* [ACTION ITEM] The lines from the start of the records through the one containing "Me kjem til" are to be transcribed exactly, and nothing else.

* [TASK INPUTS]
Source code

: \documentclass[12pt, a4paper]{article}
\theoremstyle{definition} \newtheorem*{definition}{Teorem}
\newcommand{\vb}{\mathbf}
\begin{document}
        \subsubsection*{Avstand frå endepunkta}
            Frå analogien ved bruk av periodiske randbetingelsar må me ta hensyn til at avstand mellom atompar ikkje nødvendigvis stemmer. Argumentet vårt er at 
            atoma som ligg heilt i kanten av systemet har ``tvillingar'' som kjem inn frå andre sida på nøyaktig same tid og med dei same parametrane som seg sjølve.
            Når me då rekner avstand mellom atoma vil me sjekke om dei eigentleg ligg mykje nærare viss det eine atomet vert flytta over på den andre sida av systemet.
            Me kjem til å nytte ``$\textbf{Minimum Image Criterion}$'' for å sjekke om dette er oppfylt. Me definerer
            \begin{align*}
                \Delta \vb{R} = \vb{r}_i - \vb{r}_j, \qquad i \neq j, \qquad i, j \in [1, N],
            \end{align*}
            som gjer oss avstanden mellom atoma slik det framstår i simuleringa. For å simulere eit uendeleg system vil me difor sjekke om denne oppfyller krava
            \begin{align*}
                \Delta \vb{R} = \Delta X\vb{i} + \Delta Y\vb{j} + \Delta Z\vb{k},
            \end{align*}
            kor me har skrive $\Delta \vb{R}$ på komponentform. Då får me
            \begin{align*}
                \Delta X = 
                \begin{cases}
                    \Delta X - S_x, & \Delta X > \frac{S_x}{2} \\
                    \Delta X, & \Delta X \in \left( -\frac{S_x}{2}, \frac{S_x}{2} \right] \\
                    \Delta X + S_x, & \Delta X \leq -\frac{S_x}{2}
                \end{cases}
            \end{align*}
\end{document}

* [EXERCISE OUTPUT]
Source code

: \documentclass[12pt, a4paper]{article}
\theoremstyle{definition} \newtheorem*{definition}{Teorem}
\newcommand{\vb}{\mathbf}
\begin{document}
        \subsubsection*{Avstand frå endepunkta}
            Frå analogien ved bruk av periodiske randbetingelsar må me ta hensyn til at avstand mellom atompar ikkje nødvendigvis stemmer. Argumentet vårt er at 
            atoma som ligg heilt i kanten av systemet har ``tvillingar'' som kjem inn frå andre sida på nøyaktig same tid og med dei same parametrane som seg sjølve.
            Når me då rekner avstand mellom atoma vil me sjekke om dei eigentleg ligg mykje nærare viss det eine atomet vert flytta over på den andre sida av systemet.
            Me kjem til å nytte ``$\textbf{Minimum Image Criterion}$'' for å sjekke om dette er oppfylt. Me definerer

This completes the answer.